Copy every record exactly, leaving the pictures out.

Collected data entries
----------------
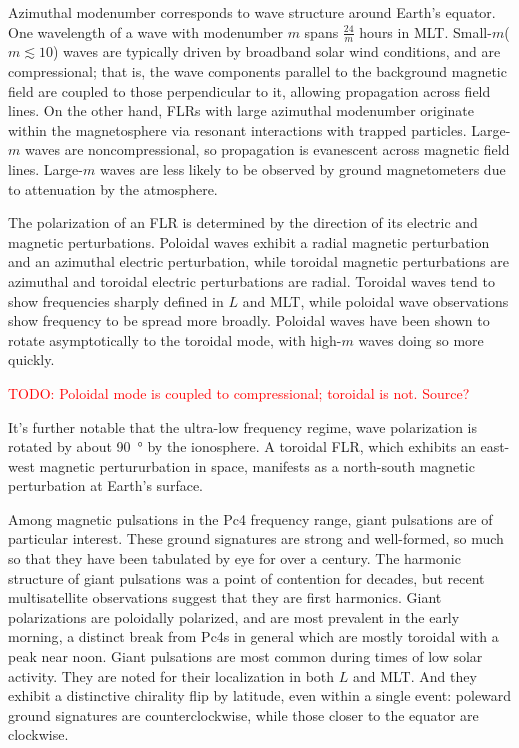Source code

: \documentclass{article}
\newcommand{\todo}[1]{ \textcolor{red}{TODO: #1} }
\newcommand{\azm}{\ensuremath{m}\xspace}
\begin{document}
Azimuthal modenumber corresponds to wave structure around Earth's equator. One wavelength of a wave with modenumber \azm spans $\frac{24}{\azm}$ hours in MLT. Small-\azm ($\azm \lesssim 10$) waves are typically driven by broadband solar wind conditions\cite{degeling_2014,hao_2014,zong_2009,chen_1974,liu_2011,southwood_1974}, and are compressional; that is, the wave components parallel to the background magnetic field are coupled to those perpendicular to it, allowing propagation across field lines. On the other hand, FLRs with large azimuthal modenumber originate within the magnetosphere via resonant interactions with trapped particles. Large-\azm waves are noncompressional, so propagation is evanescent across magnetic field lines\cite{cummings_1969,radoski_1974}. Large-\azm waves are less likely to be observed by ground magnetometers due to attenuation by the atmosphere\cite{hughes_1976,wright_1999,yeoman_2001}.

The polarization of an FLR is determined by the direction of its electric and magnetic perturbations. Poloidal waves exhibit a radial magnetic perturbation and an azimuthal electric perturbation, while toroidal magnetic perturbations are azimuthal and toroidal electric perturbations are radial. Toroidal waves tend to show frequencies sharply defined in $L$ and MLT, while poloidal wave observations show frequency to be spread more broadly\cite{engebretson_1986}. Poloidal waves have been shown to rotate asymptotically to the toroidal mode, with high-\azm waves doing so more quickly\cite{mann_1995,mann_1997,radoski_1974}.

\todo{Poloidal mode is coupled to compressional; toroidal is not. Source?}

It's further notable that the ultra-low frequency regime, wave polarization is rotated by about \SI{90}{\degree} by the ionosphere\cite{nishida_1964_screening}. A toroidal FLR, which exhibits an east-west magnetic pertururbation in space, manifests as a north-south magnetic perturbation at Earth's surface.

Among magnetic pulsations in the Pc4 frequency range, giant pulsations are of particular interest. These ground signatures are strong and well-formed, so much so that they have been tabulated by eye for over a century\cite{birkeland_1901}. The harmonic structure of giant pulsations was a point of contention for decades, but recent multisatellite observations suggest that they are first harmonics\cite{glassmeier_1999,hillebrand_1982,kokubun_1989,takahashi_2011}. Giant polarizations are poloidally polarized, and are most prevalent in the early morning\cite{chisham_1991,glassmeier_1980,rostoker_1979}, a distinct break from Pc4s in general which are mostly toroidal with a peak near noon\cite{anderson_1990}. Giant pulsations are most common during times of low solar activity\cite{brekke_1987}. They are noted for their localization in both $L$ and MLT\cite{anderson_1990}. And they exhibit a distinctive chirality flip by latitude, even within a single event: poleward ground signatures are counterclockwise, while those closer to the equator are clockwise\cite{eleman_1967}.
\end{document}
----------------
ANSWER TO THIS PROBLEM
Source code

: \documentclass{article}
\newcommand{\todo}[1]{ \textcolor{red}{TODO: #1} }
\newcommand{\azm}{\ensuremath{m}\xspace}
\begin{document}
Azimuthal modenumber corresponds to wave structure around Earth's equator. One wavelength of a wave with modenumber \azm spans $\frac{24}{\azm}$ hours in MLT. Small-\azm ($\azm \lesssim 10$) waves are typically driven by broadband solar wind conditions\cite{degeling_2014,hao_2014,zong_2009,chen_1974,liu_2011,southwood_1974}, and are compressional; that is, the wave components parallel to the background magnetic field are coupled to those perpendicular to it, allowing propagation across field lines. On the other hand, FLRs with large azimuthal modenumber originate within the magnetosphere via resonant interactions with trapped particles. Large-\azm waves are noncompressional, so propagation is evanescent across magnetic field lines\cite{cummings_1969,radoski_1974}. Large-\azm waves are less likely to be observed by ground magnetometers due to attenuation by the atmosphere\cite{hughes_1976,wright_1999,yeoman_2001}.

The polarization of an FLR is determined by the direction of its electric and magnetic perturbations. Poloidal waves exhibit a radial magnetic perturbation and an azimuthal electric perturbation, while toroidal magnetic perturbations are azimuthal and toroidal electric perturbations are radial. Toroidal waves tend to show frequencies sharply defined in $L$ and MLT, while poloidal wave observations show frequency to be spread more broadly\cite{engebretson_1986}. Poloidal waves have been shown to rotate asymptotically to the toroidal mode, with high-\azm waves doing so more quickly\cite{mann_1995,mann_1997,radoski_1974}.

\todo{Poloidal mode is coupled to compressional; toroidal is not. Source?}

It's further notable that the ultra-low frequency regime, wave polarization is rotated by about \SI{90}{\degree} by the ionosphere\cite{nishida_1964_screening}. A toroidal FLR, which exhibits an east-west magnetic pertururbation in space, manifests as a north-south magnetic perturbation at Earth's surface.

Among magnetic pulsations in the Pc4 frequency range, giant pulsations are of particular interest. These ground signatures are strong and well-formed, so much so that they have been tabulated by eye for over a century\cite{birkeland_1901}. The harmonic structure of giant pulsations was a point of contention for decades, but recent multisatellite observations suggest that they are first harmonics\cite{glassmeier_1999,hillebrand_1982,kokubun_1989,takahashi_2011}. Giant polarizations are poloidally polarized, and are most prevalent in the early morning\cite{chisham_1991,glassmeier_1980,rostoker_1979}, a distinct break from Pc4s in general which are mostly toroidal with a peak near noon\cite{anderson_1990}. Giant pulsations are most common during times of low solar activity\cite{brekke_1987}. They are noted for their localization in both $L$ and MLT\cite{anderson_1990}. And they exhibit a distinctive chirality flip by latitude, even within a single event: poleward ground signatures are counterclockwise, while those closer to the equator are clockwise\cite{eleman_1967}.
\end{document}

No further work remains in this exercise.